GOAL OF THE EXERCISE:
All lines ahead of the one containing "레이아웃 + 프로바이더" are to be left out; that line and each one after it, through the end of the records below, are to be duplicated exactly.

======== EXTRACTED MATERIAL ========

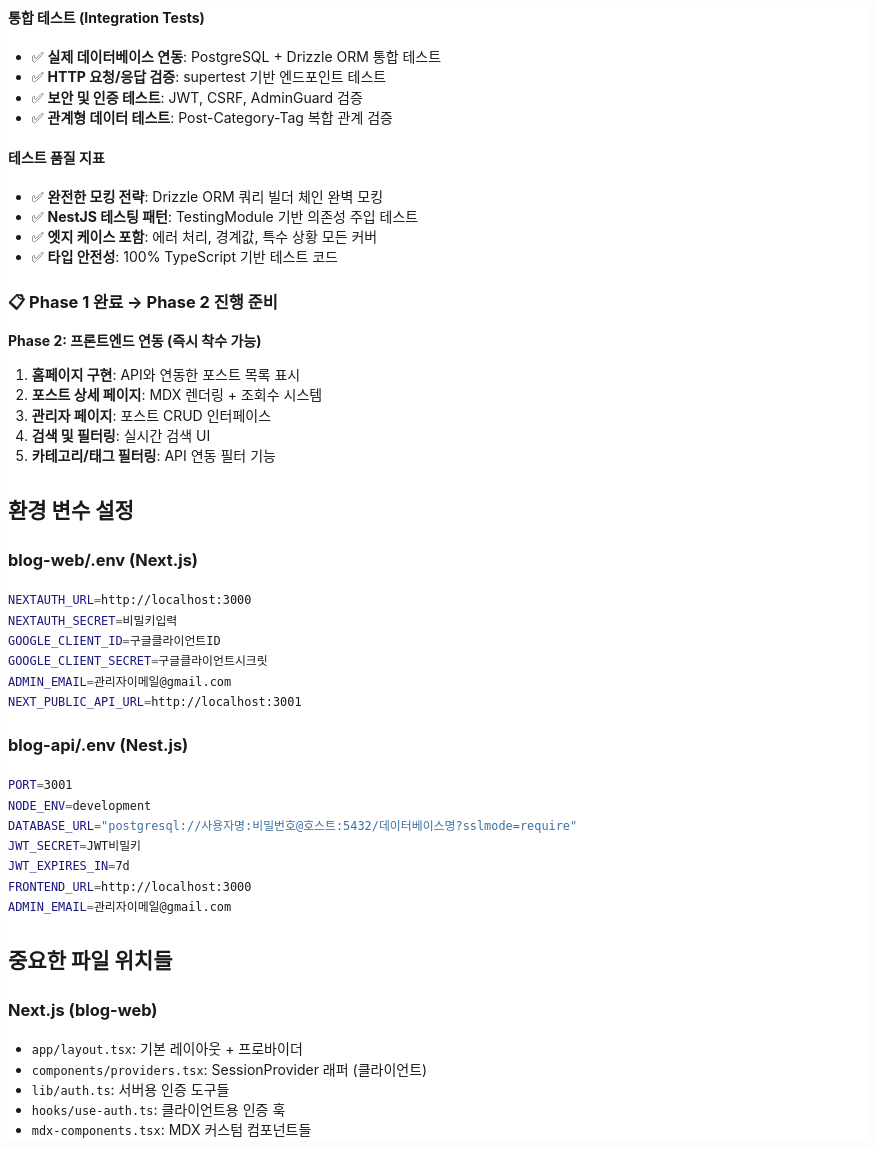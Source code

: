 #### **통합 테스트 (Integration Tests)**
- ✅ **실제 데이터베이스 연동**: PostgreSQL + Drizzle ORM 통합 테스트
- ✅ **HTTP 요청/응답 검증**: supertest 기반 엔드포인트 테스트
- ✅ **보안 및 인증 테스트**: JWT, CSRF, AdminGuard 검증
- ✅ **관계형 데이터 테스트**: Post-Category-Tag 복합 관계 검증

#### **테스트 품질 지표**
- ✅ **완전한 모킹 전략**: Drizzle ORM 쿼리 빌더 체인 완벽 모킹
- ✅ **NestJS 테스팅 패턴**: TestingModule 기반 의존성 주입 테스트
- ✅ **엣지 케이스 포함**: 에러 처리, 경계값, 특수 상황 모든 커버
- ✅ **타입 안전성**: 100% TypeScript 기반 테스트 코드

### 📋 **Phase 1 완료 → Phase 2 진행 준비**

**Phase 2: 프론트엔드 연동 (즉시 착수 가능)**
1. **홈페이지 구현**: API와 연동한 포스트 목록 표시
2. **포스트 상세 페이지**: MDX 렌더링 + 조회수 시스템
3. **관리자 페이지**: 포스트 CRUD 인터페이스
4. **검색 및 필터링**: 실시간 검색 UI
5. **카테고리/태그 필터링**: API 연동 필터 기능

## 환경 변수 설정

### blog-web/.env (Next.js)

```bash
NEXTAUTH_URL=http://localhost:3000
NEXTAUTH_SECRET=비밀키입력
GOOGLE_CLIENT_ID=구글클라이언트ID
GOOGLE_CLIENT_SECRET=구글클라이언트시크릿
ADMIN_EMAIL=관리자이메일@gmail.com
NEXT_PUBLIC_API_URL=http://localhost:3001
```

### blog-api/.env (Nest.js)

```bash
PORT=3001
NODE_ENV=development
DATABASE_URL="postgresql://사용자명:비밀번호@호스트:5432/데이터베이스명?sslmode=require"
JWT_SECRET=JWT비밀키
JWT_EXPIRES_IN=7d
FRONTEND_URL=http://localhost:3000
ADMIN_EMAIL=관리자이메일@gmail.com
```

## 중요한 파일 위치들

### Next.js (blog-web)

- `app/layout.tsx`: 기본 레이아웃 + 프로바이더
- `components/providers.tsx`: SessionProvider 래퍼 (클라이언트)
- `lib/auth.ts`: 서버용 인증 도구들
- `hooks/use-auth.ts`: 클라이언트용 인증 훅
- `mdx-components.tsx`: MDX 커스텀 컴포넌트들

========

ANSWER TO THIS PROBLEM:
- `app/layout.tsx`: 기본 레이아웃 + 프로바이더
- `components/providers.tsx`: SessionProvider 래퍼 (클라이언트)
- `lib/auth.ts`: 서버용 인증 도구들
- `hooks/use-auth.ts`: 클라이언트용 인증 훅
- `mdx-components.tsx`: MDX 커스텀 컴포넌트들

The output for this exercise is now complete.